Well… what if the student changes their email? That’s when surrogate keys — stable, system-generated IDs — shine.

💬 Conversational Style

Data integrity rules are like database promises:

“Every student has one ID.”
“Every course exists before you enroll.”
“No two professors share the same office number.”

Break these promises, and your data becomes messy, unreliable, and — worst of all — untrustworthy for analytics.

🌱 Step 2: The Core Concept Explained

Primary Key (PK)

A Primary Key uniquely identifies each record in a table.

Must be unique and non-null.
Enforces row-level identity.
Used as the target of foreign keys from other tables.

Example: In a students table:

student_id	name	email
101	Alice	alice@example.com
102	Bob	bob@example.com

student_id is the primary key — every student has exactly one.

Foreign Key (FK)

A Foreign Key links one table’s record to another — enforcing relational integrity.

Example: In an enrollments table:

enrollment_id	student_id	course_id
1	101	C01
2	102	C02

student_id references students(student_id).

If you try to insert a record with a student who doesn’t exist, the database rejects it — preserving referential integrity.

Unique Constraint

Ensures that no two rows have the same value in a given column (or column combination).

Example: Two students cannot share the same email:

ALTER TABLE students ADD CONSTRAINT unique_email UNIQUE(email);

Difference from PK: A table can have only one primary key but multiple unique constraints.

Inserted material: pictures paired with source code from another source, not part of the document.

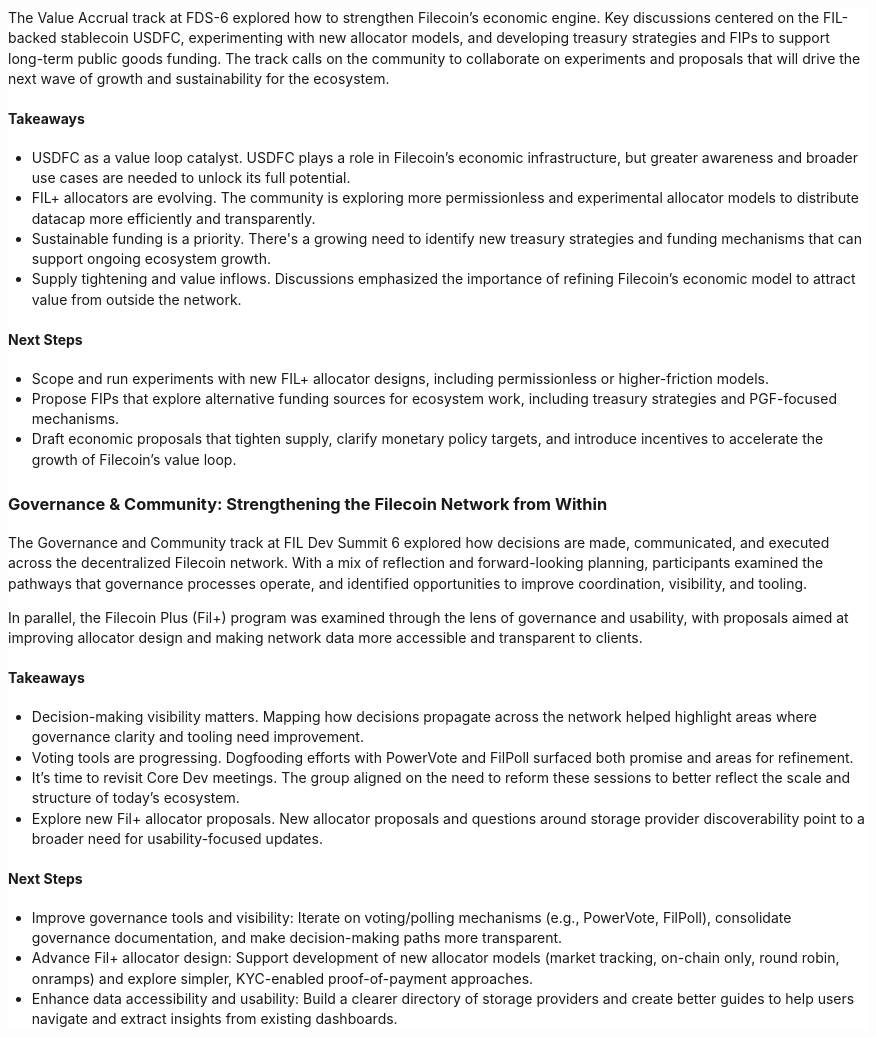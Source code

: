 The Value Accrual track at FDS-6 explored how to strengthen Filecoin’s economic engine. Key discussions centered on the FIL-backed stablecoin USDFC, experimenting with new allocator models, and developing treasury strategies and FIPs to support long-term public goods funding. The track calls on the community to collaborate on experiments and proposals that will drive the next wave of growth and sustainability for the ecosystem.

#### Takeaways

- USDFC as a value loop catalyst. USDFC plays a role in Filecoin’s economic infrastructure, but greater awareness and broader use cases are needed to unlock its full potential.
- FIL+ allocators are evolving. The community is exploring more permissionless and experimental allocator models to distribute datacap more efficiently and transparently.
- Sustainable funding is a priority. There's a growing need to identify new treasury strategies and funding mechanisms that can support ongoing ecosystem growth.
- Supply tightening and value inflows. Discussions emphasized the importance of refining Filecoin’s economic model to attract value from outside the network.

#### Next Steps

- Scope and run experiments with new FIL+ allocator designs, including permissionless or higher-friction models.
- Propose FIPs that explore alternative funding sources for ecosystem work, including treasury strategies and PGF-focused mechanisms.
- Draft economic proposals that tighten supply, clarify monetary policy targets, and introduce incentives to accelerate the growth of Filecoin’s value loop.

### Governance & Community: Strengthening the Filecoin Network from Within

The Governance and Community track at FIL Dev Summit 6 explored how decisions are made, communicated, and executed across the decentralized Filecoin network. With a mix of reflection and forward-looking planning, participants examined the pathways that governance processes operate, and identified opportunities to improve coordination, visibility, and tooling. 

In parallel, the Filecoin Plus (Fil+) program was examined through the lens of governance and usability, with proposals aimed at improving allocator design and making network data more accessible and transparent to clients.

#### Takeaways

- Decision-making visibility matters. Mapping how decisions propagate across the network helped highlight areas where governance clarity and tooling need improvement.
- Voting tools are progressing. Dogfooding efforts with PowerVote and FilPoll surfaced both promise and areas for refinement.
- It’s time to revisit Core Dev meetings. The group aligned on the need to reform these sessions to better reflect the scale and structure of today’s ecosystem.
- Explore new Fil+ allocator proposals. New allocator proposals and questions around storage provider discoverability point to a broader need for usability-focused updates.

#### Next Steps

- Improve governance tools and visibility: Iterate on voting/polling mechanisms (e.g., PowerVote, FilPoll), consolidate governance documentation, and make decision-making paths more transparent.
- Advance Fil+ allocator design: Support development of new allocator models (market tracking, on-chain only, round robin, onramps) and explore simpler, KYC-enabled proof-of-payment approaches.
- Enhance data accessibility and usability: Build a clearer directory of storage providers and create better guides to help users navigate and extract insights from existing dashboards.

Surrogate Key vs Natural Key

Type	Description	Example	Pros	Cons
Natural Key	Real-world attribute already unique	Email, SSN, VIN	Easy to understand	May change, privacy risk
Surrogate Key	Artificial system-generated key	`id SERIAL`, `UUID`	Stable, simple, no business meaning	Adds extra join, not human-readable

💡 Guideline: Use surrogate keys in analytics and warehousing systems where data may evolve. Use natural keys in small, controlled domains (like ISO country codes).

💻 Step 3: Code Demonstration & Explanation

🧩 Example 1: Primary and Foreign Keys

CREATE TABLE students (
  student_id SERIAL PRIMARY KEY,
  name TEXT,
  email TEXT UNIQUE
);

CREATE TABLE courses (
  course_id TEXT PRIMARY KEY,
  course_name TEXT
);

CREATE TABLE enrollments (
  enrollment_id SERIAL PRIMARY KEY,
  student_id INT REFERENCES students(student_id),
  course_id TEXT REFERENCES courses(course_id)
);

✅ students.student_id is the PK. ✅ enrollments.student_id is a FK referencing it. ✅ email is enforced as unique.

Now, you can’t:

Enroll a non-existent student.
Create duplicate emails.
Accidentally delete a student without cascading logic.

🧩 Example 2: Surrogate vs Natural Key

Natural key approach:

CREATE TABLE products (
  product_code TEXT PRIMARY KEY,
  product_name TEXT
);

Looks fine — until one day, marketing decides to change product codes. 😬

Better: Surrogate key

CREATE TABLE products (
  product_id SERIAL PRIMARY KEY,
  product_code TEXT UNIQUE,
  product_name TEXT
);

Now, business logic changes don’t break foreign key relationships.

🧩 Example 3: Composite Keys (Multi-column PKs)

CREATE TABLE enrollment_grades (
  student_id INT,
  course_id TEXT,
  grade CHAR(2),
  PRIMARY KEY (student_id, course_id)
);

Here, a student can only have one grade per course — enforced by the composite primary key.

⚙️ Step 4: Performance Insights & Optimization

🔹 Indexing and Lookups

Every Primary Key automatically creates a unique index — making lookups lightning-fast.
Foreign Keys often benefit from indexing as well (manually added).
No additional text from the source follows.